By the end of the first trimester, the news of these good tidings began to spread after ultrasound imaging revealed the presence of 'Nope, not one, not two but three babies, that's right, three, you know the number between two and four.'
But with six months left of a triplet pregnancy, there was every good reason for discrete yet joyous expectation.
Our rabbis of blessed memory measure the authenticity of our prayers by likening them to precious metals: bronze, silver and gold.
He whose prayer is uttered only in circumstances of extremity, when everything that could have gone wrong, did; his prayer the rabbis liken to bronze. He whose prayer reflects neither grievance nor praise the Rabbis liken to silver, but the man who, having done well in life, prays with genuine intensity and unconditional faith, acknowledging that all which seems to be his, isn't; his prayer our sages liken to gold.
It has remained moral man's most perplexing conundrum since the time of Job.
It isn't so much the apparent contradiction between Elokeinu-our God about Whom we say "Hodu Hashem ki tov, ki leolam chasdo" (Praise G-d for His eternal kindness) and the God Who visits misfortune, pain and tragedy upon so many, much to the bewilderment of those who want to believe but can no longer than it is our human response to a power-not of our human mind's making, as the cynic contends, but which by itself created all, every being and thing-that ultimately determines how meaningfully we live and love life for ourselves and others.

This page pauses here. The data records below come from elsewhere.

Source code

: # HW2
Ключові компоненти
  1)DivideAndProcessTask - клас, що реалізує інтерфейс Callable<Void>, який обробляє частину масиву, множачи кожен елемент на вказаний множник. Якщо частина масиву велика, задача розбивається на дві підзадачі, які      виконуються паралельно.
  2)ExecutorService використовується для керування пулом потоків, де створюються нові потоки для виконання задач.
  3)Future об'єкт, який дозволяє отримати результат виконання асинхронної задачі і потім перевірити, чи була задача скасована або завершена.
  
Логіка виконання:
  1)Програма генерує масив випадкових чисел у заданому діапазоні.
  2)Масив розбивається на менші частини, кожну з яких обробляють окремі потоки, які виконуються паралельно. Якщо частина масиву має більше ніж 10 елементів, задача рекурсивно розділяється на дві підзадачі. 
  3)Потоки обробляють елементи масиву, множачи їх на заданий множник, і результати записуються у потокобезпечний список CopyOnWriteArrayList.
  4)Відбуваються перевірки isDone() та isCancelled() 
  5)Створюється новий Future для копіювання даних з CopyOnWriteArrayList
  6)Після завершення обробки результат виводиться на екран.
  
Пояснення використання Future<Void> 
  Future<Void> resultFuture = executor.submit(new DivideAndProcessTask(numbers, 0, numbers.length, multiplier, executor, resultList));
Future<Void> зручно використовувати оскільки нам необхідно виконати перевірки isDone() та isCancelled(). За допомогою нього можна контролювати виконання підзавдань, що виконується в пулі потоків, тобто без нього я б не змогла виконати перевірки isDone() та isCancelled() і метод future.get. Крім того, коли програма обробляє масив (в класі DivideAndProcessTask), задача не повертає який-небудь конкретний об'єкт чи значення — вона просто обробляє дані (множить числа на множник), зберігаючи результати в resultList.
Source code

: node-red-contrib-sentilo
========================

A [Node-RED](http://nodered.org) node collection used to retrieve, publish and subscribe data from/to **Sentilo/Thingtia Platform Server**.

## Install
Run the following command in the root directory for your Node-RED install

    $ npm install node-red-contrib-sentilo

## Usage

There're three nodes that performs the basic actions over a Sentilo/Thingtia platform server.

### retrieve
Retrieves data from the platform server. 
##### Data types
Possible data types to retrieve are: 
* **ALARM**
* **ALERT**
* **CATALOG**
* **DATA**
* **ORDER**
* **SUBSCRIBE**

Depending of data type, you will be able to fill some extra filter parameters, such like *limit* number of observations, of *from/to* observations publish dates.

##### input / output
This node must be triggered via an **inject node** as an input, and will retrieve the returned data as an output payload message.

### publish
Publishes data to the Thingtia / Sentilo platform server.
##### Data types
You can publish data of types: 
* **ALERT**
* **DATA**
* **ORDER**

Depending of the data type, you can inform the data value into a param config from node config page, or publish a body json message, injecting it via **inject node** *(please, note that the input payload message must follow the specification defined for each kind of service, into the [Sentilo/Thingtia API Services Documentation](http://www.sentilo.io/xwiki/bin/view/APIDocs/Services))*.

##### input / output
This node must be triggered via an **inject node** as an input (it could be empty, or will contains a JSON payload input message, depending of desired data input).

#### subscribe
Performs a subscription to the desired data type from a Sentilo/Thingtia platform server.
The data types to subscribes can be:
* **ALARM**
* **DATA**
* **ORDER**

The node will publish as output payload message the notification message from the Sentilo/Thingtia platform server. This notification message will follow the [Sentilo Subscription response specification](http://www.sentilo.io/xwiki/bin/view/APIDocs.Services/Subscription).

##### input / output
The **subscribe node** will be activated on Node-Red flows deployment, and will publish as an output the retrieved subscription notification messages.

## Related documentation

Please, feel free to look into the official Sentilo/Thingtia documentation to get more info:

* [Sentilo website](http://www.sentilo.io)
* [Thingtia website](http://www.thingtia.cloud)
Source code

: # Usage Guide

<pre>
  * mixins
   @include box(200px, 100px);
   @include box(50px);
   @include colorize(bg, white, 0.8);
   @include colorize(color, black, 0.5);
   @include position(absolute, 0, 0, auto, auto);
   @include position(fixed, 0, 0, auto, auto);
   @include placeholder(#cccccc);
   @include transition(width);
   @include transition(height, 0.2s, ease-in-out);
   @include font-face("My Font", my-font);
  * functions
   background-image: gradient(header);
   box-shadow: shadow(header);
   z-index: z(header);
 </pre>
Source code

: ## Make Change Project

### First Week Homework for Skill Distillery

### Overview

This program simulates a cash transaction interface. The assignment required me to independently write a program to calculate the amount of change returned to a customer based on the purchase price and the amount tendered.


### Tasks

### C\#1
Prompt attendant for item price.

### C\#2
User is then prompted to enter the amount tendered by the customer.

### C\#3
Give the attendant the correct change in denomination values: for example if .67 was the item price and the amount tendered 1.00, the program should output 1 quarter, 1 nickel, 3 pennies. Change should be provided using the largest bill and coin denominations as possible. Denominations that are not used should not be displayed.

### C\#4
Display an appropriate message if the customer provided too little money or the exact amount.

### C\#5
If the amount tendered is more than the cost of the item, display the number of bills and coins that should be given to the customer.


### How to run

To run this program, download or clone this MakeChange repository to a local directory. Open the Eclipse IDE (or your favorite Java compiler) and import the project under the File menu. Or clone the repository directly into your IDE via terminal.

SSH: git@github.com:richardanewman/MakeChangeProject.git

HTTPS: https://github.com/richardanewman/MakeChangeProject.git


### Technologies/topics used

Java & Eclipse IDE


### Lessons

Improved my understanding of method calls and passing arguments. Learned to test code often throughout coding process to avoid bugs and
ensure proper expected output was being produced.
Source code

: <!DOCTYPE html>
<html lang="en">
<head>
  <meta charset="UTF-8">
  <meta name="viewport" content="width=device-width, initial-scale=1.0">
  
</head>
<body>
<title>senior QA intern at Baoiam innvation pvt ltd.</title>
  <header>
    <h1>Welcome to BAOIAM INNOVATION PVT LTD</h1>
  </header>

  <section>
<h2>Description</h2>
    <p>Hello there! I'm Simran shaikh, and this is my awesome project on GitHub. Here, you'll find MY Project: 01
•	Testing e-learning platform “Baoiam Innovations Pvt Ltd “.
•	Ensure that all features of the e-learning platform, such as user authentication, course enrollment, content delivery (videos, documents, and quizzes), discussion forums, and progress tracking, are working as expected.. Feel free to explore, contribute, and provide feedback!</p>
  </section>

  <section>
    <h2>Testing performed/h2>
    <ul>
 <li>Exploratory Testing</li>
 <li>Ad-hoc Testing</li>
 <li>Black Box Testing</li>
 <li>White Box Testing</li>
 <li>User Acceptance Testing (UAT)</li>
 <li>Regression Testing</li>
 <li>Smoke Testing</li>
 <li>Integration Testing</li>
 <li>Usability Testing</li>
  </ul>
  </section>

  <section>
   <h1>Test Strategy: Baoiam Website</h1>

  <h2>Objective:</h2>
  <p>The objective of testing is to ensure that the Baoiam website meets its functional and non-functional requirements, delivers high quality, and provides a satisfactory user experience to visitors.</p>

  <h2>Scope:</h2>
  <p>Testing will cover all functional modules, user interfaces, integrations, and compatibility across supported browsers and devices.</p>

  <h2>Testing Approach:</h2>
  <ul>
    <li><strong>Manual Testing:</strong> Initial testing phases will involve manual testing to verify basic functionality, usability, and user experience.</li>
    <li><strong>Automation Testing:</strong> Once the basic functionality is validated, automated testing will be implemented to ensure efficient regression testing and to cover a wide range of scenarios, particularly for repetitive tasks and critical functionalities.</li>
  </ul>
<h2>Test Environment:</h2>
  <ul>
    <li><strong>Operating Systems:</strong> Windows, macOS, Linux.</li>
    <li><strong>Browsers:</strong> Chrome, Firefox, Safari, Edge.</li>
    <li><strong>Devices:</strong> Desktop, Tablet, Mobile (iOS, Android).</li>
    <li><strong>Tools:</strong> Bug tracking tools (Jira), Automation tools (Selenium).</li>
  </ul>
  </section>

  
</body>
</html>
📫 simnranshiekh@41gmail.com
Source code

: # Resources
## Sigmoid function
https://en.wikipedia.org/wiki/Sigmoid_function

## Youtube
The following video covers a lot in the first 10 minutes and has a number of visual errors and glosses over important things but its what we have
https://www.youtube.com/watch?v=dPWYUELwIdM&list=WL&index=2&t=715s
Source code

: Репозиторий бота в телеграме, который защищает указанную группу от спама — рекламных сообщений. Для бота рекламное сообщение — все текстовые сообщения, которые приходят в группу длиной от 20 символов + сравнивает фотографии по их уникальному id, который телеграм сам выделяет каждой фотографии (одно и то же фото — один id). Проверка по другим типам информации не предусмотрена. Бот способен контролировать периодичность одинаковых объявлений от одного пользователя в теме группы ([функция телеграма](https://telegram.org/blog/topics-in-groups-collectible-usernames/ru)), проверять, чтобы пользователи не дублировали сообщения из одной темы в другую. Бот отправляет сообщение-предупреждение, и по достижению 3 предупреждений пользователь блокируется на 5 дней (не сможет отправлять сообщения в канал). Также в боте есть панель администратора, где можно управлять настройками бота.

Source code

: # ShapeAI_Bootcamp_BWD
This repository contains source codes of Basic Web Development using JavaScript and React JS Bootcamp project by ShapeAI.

So it is with humility I thank my wife Heather, the community of Congregation Kesser Maariv Beis Medrash HaGadol Anshe Luknik and rabbinic leadership with special thanks to its many cooking, knitting, visiting, organizing, contributing and baby-holding moms, grandmoms, dads and grandads for their bountiful kindnesses and encouragement to this now 59 year-old father who reportedly was spotted recently after dark shopping for a crib at Target.
If you see this father of six children: Benjamin, z’l, Kimberly, Zac and newly-arrived triplets: Zmira Shoshana, Hallel Jocheved and Guriel Shemtov, approach with caution. He may appear dazed.